[Opening Input data section]

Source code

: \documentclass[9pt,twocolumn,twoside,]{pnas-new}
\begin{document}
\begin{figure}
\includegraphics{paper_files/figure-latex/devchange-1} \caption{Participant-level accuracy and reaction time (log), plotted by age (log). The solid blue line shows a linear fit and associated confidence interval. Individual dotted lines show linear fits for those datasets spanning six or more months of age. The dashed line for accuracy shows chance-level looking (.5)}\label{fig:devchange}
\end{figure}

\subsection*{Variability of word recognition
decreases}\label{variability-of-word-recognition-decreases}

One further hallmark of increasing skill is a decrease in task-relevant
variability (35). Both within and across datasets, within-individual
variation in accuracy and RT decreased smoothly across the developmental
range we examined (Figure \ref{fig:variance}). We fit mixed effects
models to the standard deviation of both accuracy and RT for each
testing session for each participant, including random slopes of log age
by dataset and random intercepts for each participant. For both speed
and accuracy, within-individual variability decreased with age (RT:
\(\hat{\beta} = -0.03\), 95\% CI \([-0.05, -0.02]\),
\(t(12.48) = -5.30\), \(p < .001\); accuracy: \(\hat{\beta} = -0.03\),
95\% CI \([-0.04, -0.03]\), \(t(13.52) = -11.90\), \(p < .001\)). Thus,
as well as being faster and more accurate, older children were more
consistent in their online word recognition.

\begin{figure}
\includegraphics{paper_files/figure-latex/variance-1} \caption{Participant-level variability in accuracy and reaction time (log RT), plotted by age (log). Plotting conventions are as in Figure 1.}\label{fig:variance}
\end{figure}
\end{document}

[Closing Input data section]
[Opening Input data section]

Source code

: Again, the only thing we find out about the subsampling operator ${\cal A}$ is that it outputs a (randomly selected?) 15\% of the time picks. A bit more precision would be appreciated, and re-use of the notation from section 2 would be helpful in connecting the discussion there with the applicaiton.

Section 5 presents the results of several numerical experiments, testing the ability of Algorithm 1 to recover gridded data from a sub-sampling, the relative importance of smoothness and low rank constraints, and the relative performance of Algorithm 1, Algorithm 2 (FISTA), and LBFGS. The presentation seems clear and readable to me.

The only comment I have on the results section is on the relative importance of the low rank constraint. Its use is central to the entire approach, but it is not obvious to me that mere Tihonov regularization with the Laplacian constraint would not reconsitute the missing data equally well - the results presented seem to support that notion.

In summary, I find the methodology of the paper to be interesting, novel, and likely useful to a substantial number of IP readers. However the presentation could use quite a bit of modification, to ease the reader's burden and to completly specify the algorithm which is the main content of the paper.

[Closing Input data section]

**What is being asked**
All lines carrying the word "accuracy" must be copied from the data above.

**Result of the exercise**
\includegraphics{paper_files/figure-latex/devchange-1} \caption{Participant-level accuracy and reaction time (log), plotted by age (log). The solid blue line shows a linear fit and associated confidence interval. Individual dotted lines show linear fits for those datasets spanning six or more months of age. The dashed line for accuracy shows chance-level looking (.5)}\label{fig:devchange}
variation in accuracy and RT decreased smoothly across the developmental
models to the standard deviation of both accuracy and RT for each
and accuracy, within-individual variability decreased with age (RT:
\(t(12.48) = -5.30\), \(p < .001\); accuracy: \(\hat{\beta} = -0.03\),
\includegraphics{paper_files/figure-latex/variance-1} \caption{Participant-level variability in accuracy and reaction time (log RT), plotted by age (log). Plotting conventions are as in Figure 1.}\label{fig:variance}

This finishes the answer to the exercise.